Abandonner l’euro pourrait avoir des avantages
Qualifiée par beaucoup de saut dans l’inconnu, une sortie de l’euro ne serait peut-être pas si imprévisible qu’on le croit. Plusieurs économistes, dont Jonathan Tepper, se sont penchés sur cette question.
Dans notre article d’hier, Guillaume de Calignon, journaliste des Echos, qualifiait une sortie de l’euro de “saut dans l’inconnu, une réaction en chaîne d’événements qui risque de tétaniser les agents économiques, ménages comme entreprises”. Or cet avis n’est pas partagé par tous. Des économistes affirment même que cette sortie, loin d’être un cataclysme, serait positive pour l’économie et se passerait bien plus en douceur que l’on le croit.
C’est notamment le cas de Jonathan Tepper, économiste au cabinet de conseil Variant Perception. En 2012, il jugeait non seulement inévitable, mais même souhaitable pour les pays les plus faibles d’abandonner l’euro. Pour lui, comment des pays, comme la Grèce, le Portugal ou l’Espagne par exemple, pourraient-ils relancer leur économie et se débarrasser d’une partie des dettes accumulées alors qu’ils ne peuvent dévaluer leur monnaie afin d’avoir le coup de pouce nécessaire. Une seule solution à cela : abandonner la monnaie unique !

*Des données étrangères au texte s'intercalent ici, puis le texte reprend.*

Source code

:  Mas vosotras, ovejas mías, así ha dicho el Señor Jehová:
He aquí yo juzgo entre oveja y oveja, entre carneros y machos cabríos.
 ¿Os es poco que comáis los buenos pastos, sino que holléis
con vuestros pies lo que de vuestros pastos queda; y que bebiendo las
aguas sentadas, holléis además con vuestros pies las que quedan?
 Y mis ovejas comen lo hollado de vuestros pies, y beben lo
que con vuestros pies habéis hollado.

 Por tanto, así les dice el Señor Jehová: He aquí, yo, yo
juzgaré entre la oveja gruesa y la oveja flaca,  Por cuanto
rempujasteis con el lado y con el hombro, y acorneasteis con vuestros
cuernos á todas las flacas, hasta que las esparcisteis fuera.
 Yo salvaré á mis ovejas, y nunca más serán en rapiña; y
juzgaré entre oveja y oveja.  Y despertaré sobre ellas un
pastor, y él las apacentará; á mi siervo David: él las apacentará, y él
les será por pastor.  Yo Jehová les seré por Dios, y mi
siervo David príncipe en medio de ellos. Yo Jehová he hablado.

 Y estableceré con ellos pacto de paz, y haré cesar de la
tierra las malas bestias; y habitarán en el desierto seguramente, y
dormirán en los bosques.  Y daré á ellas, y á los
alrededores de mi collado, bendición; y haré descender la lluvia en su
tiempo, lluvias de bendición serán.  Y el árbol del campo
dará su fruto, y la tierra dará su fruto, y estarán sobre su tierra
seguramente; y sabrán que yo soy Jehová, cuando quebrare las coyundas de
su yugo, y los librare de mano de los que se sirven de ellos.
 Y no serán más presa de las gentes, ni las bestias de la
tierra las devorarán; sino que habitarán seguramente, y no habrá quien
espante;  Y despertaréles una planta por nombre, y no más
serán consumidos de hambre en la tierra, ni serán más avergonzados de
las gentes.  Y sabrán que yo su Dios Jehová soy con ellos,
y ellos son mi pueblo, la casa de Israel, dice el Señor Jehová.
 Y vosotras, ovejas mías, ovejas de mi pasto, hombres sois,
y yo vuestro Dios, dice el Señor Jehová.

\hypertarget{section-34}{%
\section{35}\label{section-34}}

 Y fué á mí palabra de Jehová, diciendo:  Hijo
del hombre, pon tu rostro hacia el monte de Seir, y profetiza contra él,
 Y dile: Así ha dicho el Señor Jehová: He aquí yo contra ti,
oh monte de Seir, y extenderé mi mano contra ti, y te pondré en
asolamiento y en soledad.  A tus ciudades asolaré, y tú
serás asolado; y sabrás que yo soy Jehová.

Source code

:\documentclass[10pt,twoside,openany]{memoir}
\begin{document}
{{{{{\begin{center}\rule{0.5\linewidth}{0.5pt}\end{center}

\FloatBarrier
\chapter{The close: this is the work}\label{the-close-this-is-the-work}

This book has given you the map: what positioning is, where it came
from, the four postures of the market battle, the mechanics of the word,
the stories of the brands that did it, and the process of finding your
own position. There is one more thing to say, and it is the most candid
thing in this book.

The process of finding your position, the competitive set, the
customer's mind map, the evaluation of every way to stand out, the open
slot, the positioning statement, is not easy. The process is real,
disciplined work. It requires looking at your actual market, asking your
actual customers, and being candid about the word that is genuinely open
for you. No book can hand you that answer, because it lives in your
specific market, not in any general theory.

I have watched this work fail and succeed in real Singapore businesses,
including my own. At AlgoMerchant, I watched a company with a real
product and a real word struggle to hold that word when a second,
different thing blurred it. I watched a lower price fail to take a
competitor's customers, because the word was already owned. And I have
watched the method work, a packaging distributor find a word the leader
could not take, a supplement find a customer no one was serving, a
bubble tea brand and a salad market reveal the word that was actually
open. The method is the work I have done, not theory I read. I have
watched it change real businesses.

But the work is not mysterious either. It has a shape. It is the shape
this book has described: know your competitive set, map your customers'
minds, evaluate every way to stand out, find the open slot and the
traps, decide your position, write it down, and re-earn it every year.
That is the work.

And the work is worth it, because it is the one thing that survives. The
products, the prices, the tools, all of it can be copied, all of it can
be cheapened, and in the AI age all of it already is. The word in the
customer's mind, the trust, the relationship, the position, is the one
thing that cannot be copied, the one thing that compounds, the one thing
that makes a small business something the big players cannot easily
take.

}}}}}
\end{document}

“L’euro est semblable à un étalon-or des temps modernes, souligne Jonathan Tepper, où le fardeau de l’ajustement retombe sur les pays les plus faibles. Comme l’étalon-or, l’euro oblige à effectuer ces ajustements sur les prix et les salaires réels, au lieu des taux de change. […] La solution préconisée par les responsables européens consiste à réclamer plus d’austérité, mais les secteurs public et privé ne peuvent se désendetter qu’en dégageant d’importants excédents de la balance courante, ce qui n’est pas réalisable.”
Et de rappeler que 69 pays ont quitté leur union monétaire sans trop de dommages (comprendre “un impact économique négatif limité”) au cours du XXe siècle et de citer : la fin de l’Empire Austro-Hongrois (1919), le divorce Inde-Pakistan (1947), suivi du Pakistan-Bangladesh (1971), ou encore l’éclatement du bloc de l’ancienne URSS (1992), pour ne citer que ceux-là.
Or dans le cas de pays qui quitteraient la monnaie unique, cela serait même “plus simple” puisqu’il s’agirait de revenir à la devise précédente. Pour Laurent Pinsolle, “blogueur-associé”, Tepper va même jusqu’à donner un plan clair pour cette sortie, il suffit d’aller piocher les réponses aux questions concernant la fin d’une union monétaire dans l’histoire, ces dernières ont été légion. Le processus pratique est bien connu, écrit Pinsolle sur son blog: surimpression des anciens billets et remplacement par des nouveaux, contrôle des capitaux. Et de renchérir que selon Tepper “dans presque tous les cas, la transition a été douce”. Douce, mais avec quelques ajustements et restructurations des dettes.
Et pour éviter la panique qui suivrait inévitablement une telle annonce et ne pas risquer de voir les comptes en banque se vider, Tepper a une théorie originale : il faut prendre tout le monde par surprise et ne pas leur laisser le temps de paniquer. Pour lui, “la décision de sortir de l’euro doit être prise un samedi et l’État doit bloquer immédiatement tous les transferts d’argent”. Ainsi pour l’économiste, “la sortie est l’outil le plus puissant pour rééquilibrer l’Europe et créer de la croissance”.
Un avis partagé, selon lui par pas moins de quatre prix Nobel (Krugman, Stiglitz, Sen, Allais) qui considéreraient la sortie de l’euro comme une piste réaliste et envisageable.